CCM: Whether before or after the hiatus, does making music feel differently before or after?

DS: The core of the band started out together in high school. The first time the drummer and I played together, he was 13 and I think I was 15. So you’re talking about guys who’ve been doing this together for a long time. We’re talking decades. Back then we were discovering our gifts and we couldn’t help but use them. We loved God so that’s just what we did.

All these years later, the motivations are very similar but they carry more weight and more identity and more understanding about gifting and the responsibility of gifting. We continue to feel that every song is God’s message to us and hopefully other people as well. We enjoy it, but we also take it seriously as a mantle of responsibility to use our arts for His glory. That just comes with age and growing older and spending so many years doing this.

We still love this just as much as when we first got together to play, but now I think we have a greater understanding of what God has given to us.
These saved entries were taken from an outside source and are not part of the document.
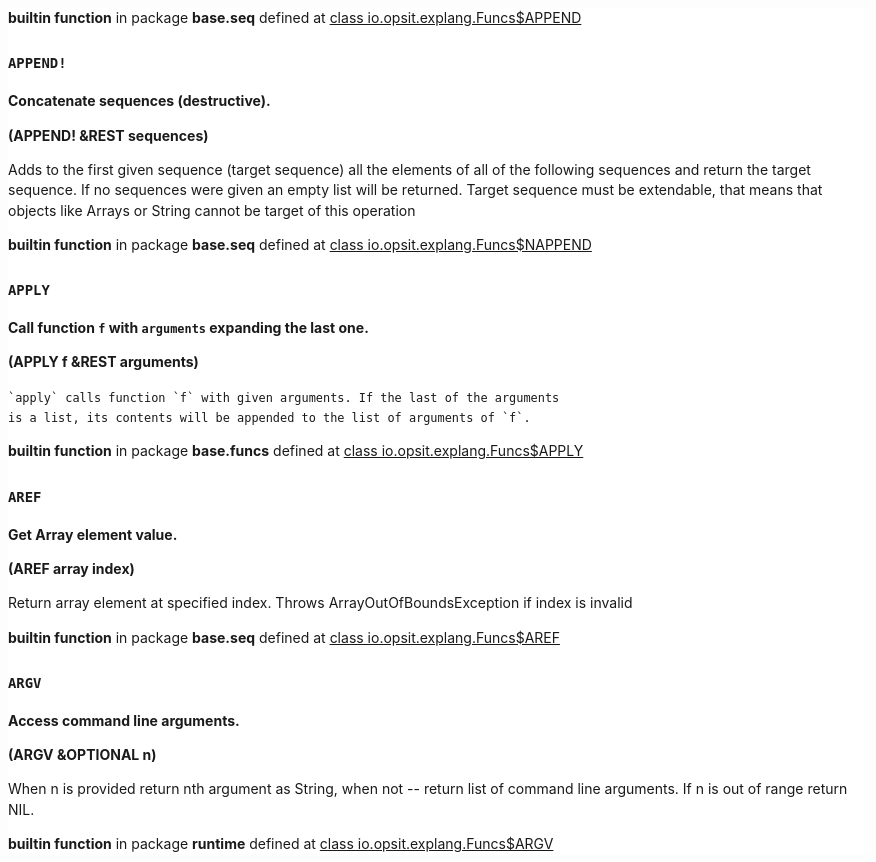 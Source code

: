 

**builtin function** in package **base.seq** defined at  [class io.opsit.explang.Funcs$APPEND](https://javadocs.dev/io.opsit/opsit-explang-core/0.0.8/io/opsit/explang/Funcs.APPEND.html) 

### `APPEND!`

**Concatenate sequences (destructive).**

**(APPEND!  &REST sequences)**

Adds to the first given sequence (target sequence) all the elements of all of the following sequences and return the target sequence.  If no sequences were given an empty list will be returned. Target sequence must be extendable, that means that objects like Arrays or String cannot be target of this operation


**builtin function** in package **base.seq** defined at  [class io.opsit.explang.Funcs$NAPPEND](https://javadocs.dev/io.opsit/opsit-explang-core/0.0.8/io/opsit/explang/Funcs.NAPPEND.html) 

### `APPLY`

**Call function `f` with `arguments` expanding the last one.**

**(APPLY  f &REST arguments)**


```
`apply` calls function `f` with given arguments. If the last of the arguments
is a list, its contents will be appended to the list of arguments of `f`.
```



**builtin function** in package **base.funcs** defined at  [class io.opsit.explang.Funcs$APPLY](https://javadocs.dev/io.opsit/opsit-explang-core/0.0.8/io/opsit/explang/Funcs.APPLY.html) 

### `AREF`

**Get Array element value.**

**(AREF  array index)**

Return array element at specified index. Throws ArrayOutOfBoundsException if index is invalid


**builtin function** in package **base.seq** defined at  [class io.opsit.explang.Funcs$AREF](https://javadocs.dev/io.opsit/opsit-explang-core/0.0.8/io/opsit/explang/Funcs.AREF.html) 

### `ARGV`

**Access command line arguments.**

**(ARGV  &OPTIONAL n)**

When n is provided return nth argument as String, when not -- return list of command line arguments. If n is out of range return NIL.


**builtin function** in package **runtime** defined at  [class io.opsit.explang.Funcs$ARGV](https://javadocs.dev/io.opsit/opsit-explang-core/0.0.8/io/opsit/explang/Funcs.ARGV.html)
It’s a real blessing. And we’re not unique. Everyone has an incredible talent or gift, even if they don’t realize it, that He wants them to use to lift up his name. We’ll just continue to do that our way.

CCM: If you’ve been together decades, is it safe to assume you’re seeing intergenerational fans?

DS: Yeah, I love it when I love into teenagers or children who are into us because their parents were into us back in the day. We are making some new fans that’ve never heard of us before, but obviously those diehards who go back with us 20+ years, a lot of them are passing the music on to their kids. I think a lot of parents do that. I was just having a conversation with a 20-year-old the other day and she asked me, ‘Have you ever heard of Keith Green?’ I said, ‘Are you kidding me? Have I ever heard of Keith Green? There’s no greater musical influence on me than Keith Green.’ So I love that a 20-year-old was asking me that, and parents are clearly passing on their favorite music to their kids. I hope Smalltown Poets can be a part of that.

CCM: What’s behind the new album title, Say Hello?

DS: When that song was born, it also just sounded like an album title. It says that we’re back or we’re still here. This is the first full-length Christmas album is quite a while. It’s not a reunion album because we’ve been together, but to a lot of people, we are reappearing. The really cool thing about this song for me, if you’re willing to dive in for Easter eggs, there are little references all throughout the song to our influences. As a matter of fact, the first few lyrics are borrowed from Keith Green. There are also references to Whiteheart and DeGarmo and Key and all kinds of others. It’s saying that those who have blazed the trail, we are singing to our savior along with them as well as with the great cloud of influences.

CCM: Do all of the band members share the same influences?

DS: We have a lot of the same influences, although some are different. I’m so influenced, as I said, by Keith Green. For another, it might be U2. We all love U2, but someone might be into it more than others. Same with Rich Mullins. When we were young, there were certain artists who had even more influence on us because they gave us advice or took us under their wing. “Say Hello” mentions someone named Jerome and that’s Jerome Olds. His kids now have a band FF5, but back then he was making music. His advice was hugely important. Also I mentioned DeGarmo and Key. Those guys helped us make our first record.

CCM: So what does a successful album release mean to you these days?

DS: I don’t even follow the numbers anymore. It used to be that back in the day we’d look at sales reports to see where we were charting and all those sorts of things. I don’t pay attention anymore. I feel it’s a success when there’s a level of engagement with listeners and when we feel in community with our listeners, friends and fans—even if it’s just on social media—to where we’re getting feedback on how a song has encouraged them. That’s super-fulfilling for me. Already just from the .mp3s that have been distributed from the new album from the prerelease, we’re already hearing some of that. That’s what makes it all worthwhile.